Among the lines below, copy each one in which "skal" appears.
+ + + + + + +
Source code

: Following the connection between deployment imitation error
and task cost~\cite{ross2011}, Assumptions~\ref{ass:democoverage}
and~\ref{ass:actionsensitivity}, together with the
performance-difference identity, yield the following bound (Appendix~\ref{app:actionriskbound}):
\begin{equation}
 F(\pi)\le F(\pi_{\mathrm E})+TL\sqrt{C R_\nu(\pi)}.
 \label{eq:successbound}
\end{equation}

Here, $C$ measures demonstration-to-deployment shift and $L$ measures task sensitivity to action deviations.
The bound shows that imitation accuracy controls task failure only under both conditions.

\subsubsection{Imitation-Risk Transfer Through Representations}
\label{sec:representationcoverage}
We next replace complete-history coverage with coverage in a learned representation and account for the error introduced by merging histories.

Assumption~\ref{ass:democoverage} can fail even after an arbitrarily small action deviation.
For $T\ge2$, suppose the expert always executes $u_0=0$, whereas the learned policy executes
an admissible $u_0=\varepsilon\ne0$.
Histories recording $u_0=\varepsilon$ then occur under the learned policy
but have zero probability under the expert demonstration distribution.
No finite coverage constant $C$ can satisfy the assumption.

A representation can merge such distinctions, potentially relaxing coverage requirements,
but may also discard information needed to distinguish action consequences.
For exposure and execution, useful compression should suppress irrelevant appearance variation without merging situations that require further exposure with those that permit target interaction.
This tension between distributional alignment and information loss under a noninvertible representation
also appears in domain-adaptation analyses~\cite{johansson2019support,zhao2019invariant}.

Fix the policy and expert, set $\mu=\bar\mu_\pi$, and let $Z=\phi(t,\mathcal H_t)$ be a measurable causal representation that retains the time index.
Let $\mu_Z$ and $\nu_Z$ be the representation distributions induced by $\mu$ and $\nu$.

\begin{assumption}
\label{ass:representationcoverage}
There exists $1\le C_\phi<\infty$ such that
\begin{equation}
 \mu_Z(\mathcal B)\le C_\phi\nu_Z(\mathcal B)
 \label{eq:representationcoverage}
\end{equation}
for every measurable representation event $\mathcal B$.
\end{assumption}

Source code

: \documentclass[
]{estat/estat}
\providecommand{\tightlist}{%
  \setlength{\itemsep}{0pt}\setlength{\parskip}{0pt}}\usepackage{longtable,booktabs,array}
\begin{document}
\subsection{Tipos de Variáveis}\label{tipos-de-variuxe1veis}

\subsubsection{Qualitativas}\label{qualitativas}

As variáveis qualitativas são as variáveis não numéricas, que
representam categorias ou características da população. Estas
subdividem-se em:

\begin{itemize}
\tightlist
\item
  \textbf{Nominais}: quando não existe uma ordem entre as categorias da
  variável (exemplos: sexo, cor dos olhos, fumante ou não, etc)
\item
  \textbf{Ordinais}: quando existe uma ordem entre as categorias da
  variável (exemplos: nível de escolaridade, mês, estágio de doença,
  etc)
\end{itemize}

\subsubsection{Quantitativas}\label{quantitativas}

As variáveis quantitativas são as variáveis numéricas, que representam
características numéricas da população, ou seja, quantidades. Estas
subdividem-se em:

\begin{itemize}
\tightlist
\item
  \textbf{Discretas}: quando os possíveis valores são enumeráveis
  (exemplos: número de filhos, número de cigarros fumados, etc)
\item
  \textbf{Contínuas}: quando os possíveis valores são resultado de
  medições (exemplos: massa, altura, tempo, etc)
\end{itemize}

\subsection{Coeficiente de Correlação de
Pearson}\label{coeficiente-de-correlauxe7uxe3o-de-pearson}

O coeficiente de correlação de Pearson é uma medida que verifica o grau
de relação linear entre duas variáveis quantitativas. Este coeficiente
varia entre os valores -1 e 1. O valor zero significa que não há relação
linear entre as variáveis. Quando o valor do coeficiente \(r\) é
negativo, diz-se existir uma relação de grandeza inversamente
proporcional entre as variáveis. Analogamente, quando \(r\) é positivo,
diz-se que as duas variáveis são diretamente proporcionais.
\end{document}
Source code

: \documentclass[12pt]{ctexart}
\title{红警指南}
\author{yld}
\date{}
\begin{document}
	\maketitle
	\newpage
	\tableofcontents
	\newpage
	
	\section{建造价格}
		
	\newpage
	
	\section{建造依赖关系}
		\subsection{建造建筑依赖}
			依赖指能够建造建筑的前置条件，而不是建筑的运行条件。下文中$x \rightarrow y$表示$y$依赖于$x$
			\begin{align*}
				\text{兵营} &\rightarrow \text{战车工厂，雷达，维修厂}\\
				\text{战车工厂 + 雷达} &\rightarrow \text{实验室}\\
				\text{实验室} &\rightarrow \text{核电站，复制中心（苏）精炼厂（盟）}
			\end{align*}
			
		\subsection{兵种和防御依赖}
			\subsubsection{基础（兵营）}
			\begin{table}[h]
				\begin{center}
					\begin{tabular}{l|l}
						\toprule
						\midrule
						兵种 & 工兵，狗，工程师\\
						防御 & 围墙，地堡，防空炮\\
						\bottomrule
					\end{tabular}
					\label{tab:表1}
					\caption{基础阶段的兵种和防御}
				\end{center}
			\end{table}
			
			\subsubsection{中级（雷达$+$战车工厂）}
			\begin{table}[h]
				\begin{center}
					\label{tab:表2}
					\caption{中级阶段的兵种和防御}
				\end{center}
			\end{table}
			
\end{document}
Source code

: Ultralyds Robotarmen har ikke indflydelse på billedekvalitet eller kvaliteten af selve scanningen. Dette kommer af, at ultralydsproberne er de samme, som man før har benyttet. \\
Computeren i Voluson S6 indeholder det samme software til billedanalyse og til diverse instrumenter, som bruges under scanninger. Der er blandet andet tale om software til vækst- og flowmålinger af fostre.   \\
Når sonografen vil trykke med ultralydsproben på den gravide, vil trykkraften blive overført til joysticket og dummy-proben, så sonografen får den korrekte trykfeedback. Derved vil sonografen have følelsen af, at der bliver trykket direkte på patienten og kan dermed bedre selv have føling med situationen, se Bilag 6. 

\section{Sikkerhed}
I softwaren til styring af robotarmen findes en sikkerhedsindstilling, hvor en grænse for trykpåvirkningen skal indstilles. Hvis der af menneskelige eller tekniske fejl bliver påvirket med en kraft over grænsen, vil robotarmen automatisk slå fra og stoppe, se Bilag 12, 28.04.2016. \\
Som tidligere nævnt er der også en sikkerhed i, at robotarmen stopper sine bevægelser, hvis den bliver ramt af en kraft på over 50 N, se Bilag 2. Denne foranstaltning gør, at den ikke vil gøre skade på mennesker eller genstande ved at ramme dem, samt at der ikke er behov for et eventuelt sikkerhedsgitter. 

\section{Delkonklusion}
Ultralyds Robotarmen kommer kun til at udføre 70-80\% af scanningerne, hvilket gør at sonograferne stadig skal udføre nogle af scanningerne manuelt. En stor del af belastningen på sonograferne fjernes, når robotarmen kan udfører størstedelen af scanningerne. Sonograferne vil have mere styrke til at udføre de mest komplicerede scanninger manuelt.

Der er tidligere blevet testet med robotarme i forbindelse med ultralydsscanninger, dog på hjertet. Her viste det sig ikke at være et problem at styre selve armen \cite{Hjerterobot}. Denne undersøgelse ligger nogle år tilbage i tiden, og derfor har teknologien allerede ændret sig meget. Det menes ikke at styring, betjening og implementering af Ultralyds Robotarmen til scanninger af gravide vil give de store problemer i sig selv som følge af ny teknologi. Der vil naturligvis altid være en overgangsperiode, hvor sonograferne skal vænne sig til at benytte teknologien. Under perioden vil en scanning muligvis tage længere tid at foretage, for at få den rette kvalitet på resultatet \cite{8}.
+ + + + + + +
**Solution:**
I softwaren til styring af robotarmen findes en sikkerhedsindstilling, hvor en grænse for trykpåvirkningen skal indstilles. Hvis der af menneskelige eller tekniske fejl bliver påvirket med en kraft over grænsen, vil robotarmen automatisk slå fra og stoppe, se Bilag 12, 28.04.2016. \\
Ultralyds Robotarmen kommer kun til at udføre 70-80\% af scanningerne, hvilket gør at sonograferne stadig skal udføre nogle af scanningerne manuelt. En stor del af belastningen på sonograferne fjernes, når robotarmen kan udfører størstedelen af scanningerne. Sonograferne vil have mere styrke til at udføre de mest komplicerede scanninger manuelt.
Der er tidligere blevet testet med robotarme i forbindelse med ultralydsscanninger, dog på hjertet. Her viste det sig ikke at være et problem at styre selve armen \cite{Hjerterobot}. Denne undersøgelse ligger nogle år tilbage i tiden, og derfor har teknologien allerede ændret sig meget. Det menes ikke at styring, betjening og implementering af Ultralyds Robotarmen til scanninger af gravide vil give de store problemer i sig selv som følge af ny teknologi. Der vil naturligvis altid være en overgangsperiode, hvor sonograferne skal vænne sig til at benytte teknologien. Under perioden vil en scanning muligvis tage længere tid at foretage, for at få den rette kvalitet på resultatet \cite{8}.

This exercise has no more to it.